On 13.04.2018 15:44, Michal Hocko wrote:
> [If you choose to not CC the same set of people on all patches - which
> is sometimes a legit thing to do - then please cc them to the cover
> letter at least.]
> 
> On Fri 13-04-18 15:16:24, David Hildenbrand wrote:
>> I am right now working on a paravirtualized memory device ("virtio-mem").
>> These devices control a memory region and the amount of memory available
>> via it. Memory will not be indicated via ACPI and friends, the device
>> driver is responsible for it.
> 
> How does this compare to other ballooning solutions? And why your driver
> cannot simply use the existing sections and maintain subsections on top?
> 

(further down in this mail is a small paragraph about that)

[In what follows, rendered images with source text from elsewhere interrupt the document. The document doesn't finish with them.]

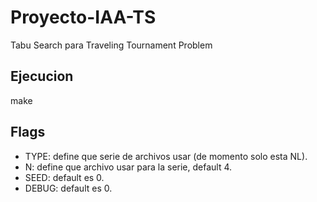 # Proyecto-IAA-TS
Tabu Search para Traveling Tournament Problem

## Ejecucion
make

## Flags
- TYPE: define que serie de archivos usar (de momento solo esta NL).
- N: define que archivo usar para la serie, default 4.
- SEED: default es 0.
- DEBUG: default es 0.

All existing balloon implementations work on all memory available in the
system. Some of them are able to add memory later on (XEN, Hyper-V),
others are not (virtio-balloon). Having this model allows to plug/unplug
memory NUMA aware on a fine granularity (e.g. 4MB), while making the
implementation in the hypervisor a level of magnitudes easier.

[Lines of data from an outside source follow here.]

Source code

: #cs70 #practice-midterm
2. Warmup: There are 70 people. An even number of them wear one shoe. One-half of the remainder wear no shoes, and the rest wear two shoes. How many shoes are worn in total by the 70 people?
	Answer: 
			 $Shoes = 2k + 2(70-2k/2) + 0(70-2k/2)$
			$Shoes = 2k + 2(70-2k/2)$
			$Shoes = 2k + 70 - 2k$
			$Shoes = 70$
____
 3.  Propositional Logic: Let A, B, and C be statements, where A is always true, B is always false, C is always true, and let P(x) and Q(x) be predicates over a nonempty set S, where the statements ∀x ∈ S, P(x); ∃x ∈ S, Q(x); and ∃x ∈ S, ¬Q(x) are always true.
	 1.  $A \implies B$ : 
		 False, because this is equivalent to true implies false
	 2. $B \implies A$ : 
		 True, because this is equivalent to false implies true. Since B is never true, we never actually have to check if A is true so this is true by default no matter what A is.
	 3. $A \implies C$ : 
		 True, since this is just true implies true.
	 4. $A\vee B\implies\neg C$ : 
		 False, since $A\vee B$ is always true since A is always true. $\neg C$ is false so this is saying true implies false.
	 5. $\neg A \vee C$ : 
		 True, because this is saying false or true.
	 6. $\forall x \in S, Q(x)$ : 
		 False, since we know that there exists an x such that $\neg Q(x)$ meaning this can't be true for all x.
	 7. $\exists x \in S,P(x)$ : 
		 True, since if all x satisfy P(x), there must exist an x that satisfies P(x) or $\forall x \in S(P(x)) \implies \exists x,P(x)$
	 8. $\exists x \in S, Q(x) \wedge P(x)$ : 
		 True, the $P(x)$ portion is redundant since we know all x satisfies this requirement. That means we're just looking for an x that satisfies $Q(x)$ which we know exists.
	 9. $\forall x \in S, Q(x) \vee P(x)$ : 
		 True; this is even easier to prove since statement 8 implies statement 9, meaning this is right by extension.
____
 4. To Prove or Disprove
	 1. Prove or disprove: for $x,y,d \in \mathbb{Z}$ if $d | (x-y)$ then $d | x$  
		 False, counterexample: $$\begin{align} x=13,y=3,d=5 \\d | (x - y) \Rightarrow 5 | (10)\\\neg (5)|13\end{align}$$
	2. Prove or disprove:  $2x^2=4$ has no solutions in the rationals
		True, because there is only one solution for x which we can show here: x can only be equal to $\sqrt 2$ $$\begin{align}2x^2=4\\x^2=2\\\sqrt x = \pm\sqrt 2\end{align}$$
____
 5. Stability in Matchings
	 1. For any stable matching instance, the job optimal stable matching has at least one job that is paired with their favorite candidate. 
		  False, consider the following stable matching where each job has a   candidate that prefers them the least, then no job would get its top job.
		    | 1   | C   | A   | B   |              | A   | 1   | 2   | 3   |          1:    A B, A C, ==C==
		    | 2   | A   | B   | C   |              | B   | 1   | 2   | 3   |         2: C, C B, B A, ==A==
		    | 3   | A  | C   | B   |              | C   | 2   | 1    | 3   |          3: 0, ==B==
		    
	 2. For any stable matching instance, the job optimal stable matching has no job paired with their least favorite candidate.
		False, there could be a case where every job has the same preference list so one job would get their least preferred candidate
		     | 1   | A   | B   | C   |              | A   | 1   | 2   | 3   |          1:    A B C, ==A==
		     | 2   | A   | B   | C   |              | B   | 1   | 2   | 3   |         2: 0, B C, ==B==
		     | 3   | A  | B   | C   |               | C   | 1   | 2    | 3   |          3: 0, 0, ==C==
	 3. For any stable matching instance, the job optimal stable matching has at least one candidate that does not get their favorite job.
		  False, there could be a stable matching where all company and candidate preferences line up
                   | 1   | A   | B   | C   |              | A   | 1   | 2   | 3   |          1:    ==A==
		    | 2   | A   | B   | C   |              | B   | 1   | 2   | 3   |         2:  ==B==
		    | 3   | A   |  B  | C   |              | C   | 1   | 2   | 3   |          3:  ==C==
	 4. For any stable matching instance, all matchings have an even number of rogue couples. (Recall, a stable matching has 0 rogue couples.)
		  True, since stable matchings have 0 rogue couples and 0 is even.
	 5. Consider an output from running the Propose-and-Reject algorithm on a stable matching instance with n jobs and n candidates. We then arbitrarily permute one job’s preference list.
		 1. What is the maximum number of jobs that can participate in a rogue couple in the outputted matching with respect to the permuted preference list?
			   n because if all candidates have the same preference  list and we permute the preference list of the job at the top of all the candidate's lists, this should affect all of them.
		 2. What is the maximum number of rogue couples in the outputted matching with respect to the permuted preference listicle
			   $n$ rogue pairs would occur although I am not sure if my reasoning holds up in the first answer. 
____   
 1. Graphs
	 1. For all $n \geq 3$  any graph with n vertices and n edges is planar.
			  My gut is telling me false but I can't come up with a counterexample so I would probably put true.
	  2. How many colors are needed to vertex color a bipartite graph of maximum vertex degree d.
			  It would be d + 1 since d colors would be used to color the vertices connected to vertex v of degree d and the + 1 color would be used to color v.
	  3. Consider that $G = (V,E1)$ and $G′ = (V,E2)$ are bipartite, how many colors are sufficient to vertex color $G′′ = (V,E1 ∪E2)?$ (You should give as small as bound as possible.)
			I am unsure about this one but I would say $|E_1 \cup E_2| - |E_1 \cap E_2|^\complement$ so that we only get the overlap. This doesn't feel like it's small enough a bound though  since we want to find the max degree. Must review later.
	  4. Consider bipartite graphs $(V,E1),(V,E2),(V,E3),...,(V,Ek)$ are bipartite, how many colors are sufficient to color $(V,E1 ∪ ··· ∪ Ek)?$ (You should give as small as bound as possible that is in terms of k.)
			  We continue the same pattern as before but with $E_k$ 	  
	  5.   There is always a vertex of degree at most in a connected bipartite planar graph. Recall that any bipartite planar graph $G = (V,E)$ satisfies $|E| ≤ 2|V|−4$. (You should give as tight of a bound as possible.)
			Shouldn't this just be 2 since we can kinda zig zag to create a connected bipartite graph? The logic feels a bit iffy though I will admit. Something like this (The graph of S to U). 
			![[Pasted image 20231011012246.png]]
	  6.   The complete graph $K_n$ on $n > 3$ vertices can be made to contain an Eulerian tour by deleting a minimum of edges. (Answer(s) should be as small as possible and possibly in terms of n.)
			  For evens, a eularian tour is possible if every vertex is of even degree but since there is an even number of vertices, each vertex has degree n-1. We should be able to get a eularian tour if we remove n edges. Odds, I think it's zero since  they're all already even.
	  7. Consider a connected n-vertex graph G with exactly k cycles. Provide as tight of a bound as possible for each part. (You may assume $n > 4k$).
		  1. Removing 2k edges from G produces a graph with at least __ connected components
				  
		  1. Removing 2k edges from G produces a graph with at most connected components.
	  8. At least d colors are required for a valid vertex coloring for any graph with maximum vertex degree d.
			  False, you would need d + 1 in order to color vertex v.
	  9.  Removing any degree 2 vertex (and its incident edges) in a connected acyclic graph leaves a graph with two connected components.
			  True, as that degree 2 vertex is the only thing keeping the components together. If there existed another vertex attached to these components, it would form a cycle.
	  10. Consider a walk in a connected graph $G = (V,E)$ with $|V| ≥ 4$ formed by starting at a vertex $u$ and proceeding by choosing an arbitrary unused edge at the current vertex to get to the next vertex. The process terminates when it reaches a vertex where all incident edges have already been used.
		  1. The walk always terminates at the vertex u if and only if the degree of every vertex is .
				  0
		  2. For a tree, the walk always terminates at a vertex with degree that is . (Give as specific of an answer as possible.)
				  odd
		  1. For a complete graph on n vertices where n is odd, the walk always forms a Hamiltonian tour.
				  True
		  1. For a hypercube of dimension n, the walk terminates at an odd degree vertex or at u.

We could have multiple paravirtualized memory devices, e.g. one for each
NUMA node.

E.g. when rebooting we don't have to resize any initial system memory
(a820, ACPI ...), but only care about the memory region of this one
device. By adding memory by the device driver, we can actually remove
the memory blocks again, freeing up the struct pages.

Also, I tend to not call the solution a balloon driver, rather
"paravirtualized memory". It is something like a balloon, but we are not
going to start fragmenting on a page level.

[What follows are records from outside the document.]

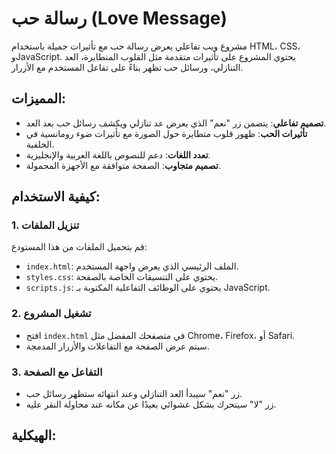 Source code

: # رسالة حب (Love Message)

مشروع ويب تفاعلي يعرض رسالة حب مع تأثيرات جميلة باستخدام HTML، CSS، وJavaScript. يحتوي المشروع على تأثيرات متقدمة مثل القلوب المتطايرة، العد التنازلي، ورسائل حب تظهر بناءً على تفاعل المستخدم مع الأزرار.

## المميزات:
- **تصميم تفاعلي**: يتضمن زر "نعم" الذي يعرض عد تنازلي ويكشف رسائل حب بعد العد.
- **تأثيرات الحب**: ظهور قلوب متطايرة حول الصورة مع تأثيرات ضوء رومانسية في الخلفية.
- **تعدد اللغات**: دعم للنصوص باللغة العربية والإنجليزية.
- **تصميم متجاوب**: الصفحة متوافقة مع الأجهزة المحمولة.

## كيفية الاستخدام:

### 1. **تنزيل الملفات**
قم بتحميل الملفات من هذا المستودع:
- `index.html`: الملف الرئيسي الذي يعرض واجهة المستخدم.
- `styles.css`: يحتوي على التنسيقات الخاصة بالصفحة.
- `scripts.js`: يحتوي على الوظائف التفاعلية المكتوبة بـ JavaScript.

### 2. **تشغيل المشروع**
- افتح `index.html` في متصفحك المفضل مثل Chrome، Firefox، أو Safari.
- سيتم عرض الصفحة مع التفاعلات والأزرار المدمجة.
  
### 3. **التفاعل مع الصفحة**
- زر "نعم" سيبدأ العد التنازلي وعند انتهائه ستظهر رسائل حب.
- زر "لا" سيتحرك بشكل عشوائي بعيدًا عن مكانه عند محاولة النقر عليه.

## الهيكلية:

There is more to it, but this should cover the basics.


"And why your driver cannot simply use the existing sections and
maintain subsections on top?"

Can you elaborate how that is going to work? What I do as of now, is to
remember for each memory block (basically a section because I want to
make it as small as possible) which chunks ("subsections") are
online/offline. This works just fine. Is this what you are referring to?

However when it comes to marking a section finally offline or telling
kdump to not touch offline pages, I need the PG_offline.

(I had a prototype where I marked the sections manually offline once I
knew everything in it was offline, but that looked rather hackish)

Thanks for having a look!

-- 

Thanks,

David / dhildenb